### DATA RECORDS
|---|

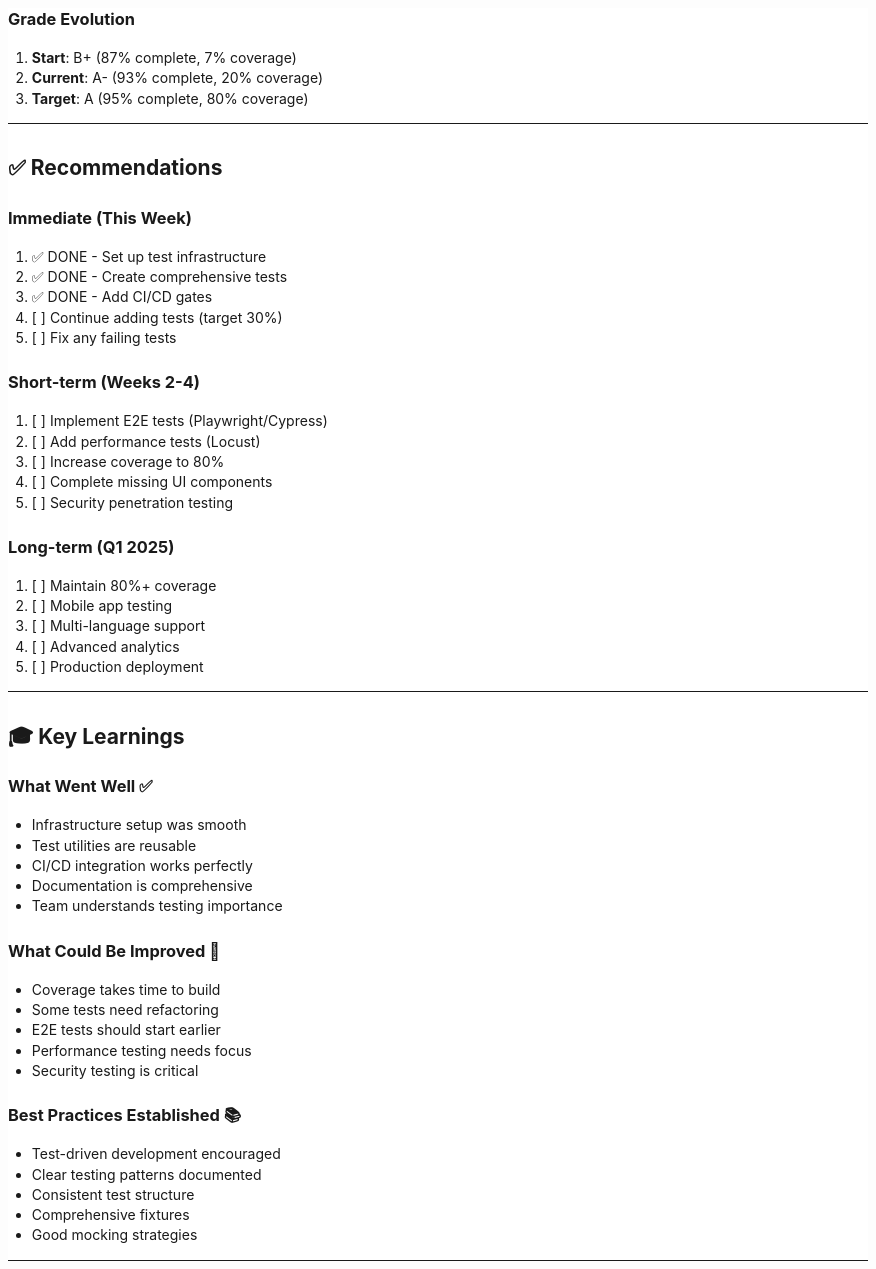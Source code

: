 ### Grade Evolution
1. **Start**: B+ (87% complete, 7% coverage)
2. **Current**: A- (93% complete, 20% coverage)
3. **Target**: A (95% complete, 80% coverage)

---

## ✅ Recommendations

### Immediate (This Week)
1. ✅ DONE - Set up test infrastructure
2. ✅ DONE - Create comprehensive tests
3. ✅ DONE - Add CI/CD gates
4. [ ] Continue adding tests (target 30%)
5. [ ] Fix any failing tests

### Short-term (Weeks 2-4)
1. [ ] Implement E2E tests (Playwright/Cypress)
2. [ ] Add performance tests (Locust)
3. [ ] Increase coverage to 80%
4. [ ] Complete missing UI components
5. [ ] Security penetration testing

### Long-term (Q1 2025)
1. [ ] Maintain 80%+ coverage
2. [ ] Mobile app testing
3. [ ] Multi-language support
4. [ ] Advanced analytics
5. [ ] Production deployment

---

## 🎓 Key Learnings

### What Went Well ✅
- Infrastructure setup was smooth
- Test utilities are reusable
- CI/CD integration works perfectly
- Documentation is comprehensive
- Team understands testing importance

### What Could Be Improved 🔄
- Coverage takes time to build
- Some tests need refactoring
- E2E tests should start earlier
- Performance testing needs focus
- Security testing is critical

### Best Practices Established 📚
- Test-driven development encouraged
- Clear testing patterns documented
- Consistent test structure
- Comprehensive fixtures
- Good mocking strategies

---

|---|

### PROBLEM DESCRIPTION
Within the material above, transcribe exactly the lines that run from the line holding "3. **Target**: A (95% complete, 80% coverage)" through the line holding "### Long-term (Q1 2025)".

### RESPONSE TO THE TASK
3. **Target**: A (95% complete, 80% coverage)

---

## ✅ Recommendations

### Immediate (This Week)
1. ✅ DONE - Set up test infrastructure
2. ✅ DONE - Create comprehensive tests
3. ✅ DONE - Add CI/CD gates
4. [ ] Continue adding tests (target 30%)
5. [ ] Fix any failing tests

### Short-term (Weeks 2-4)
1. [ ] Implement E2E tests (Playwright/Cypress)
2. [ ] Add performance tests (Locust)
3. [ ] Increase coverage to 80%
4. [ ] Complete missing UI components
5. [ ] Security penetration testing

### Long-term (Q1 2025)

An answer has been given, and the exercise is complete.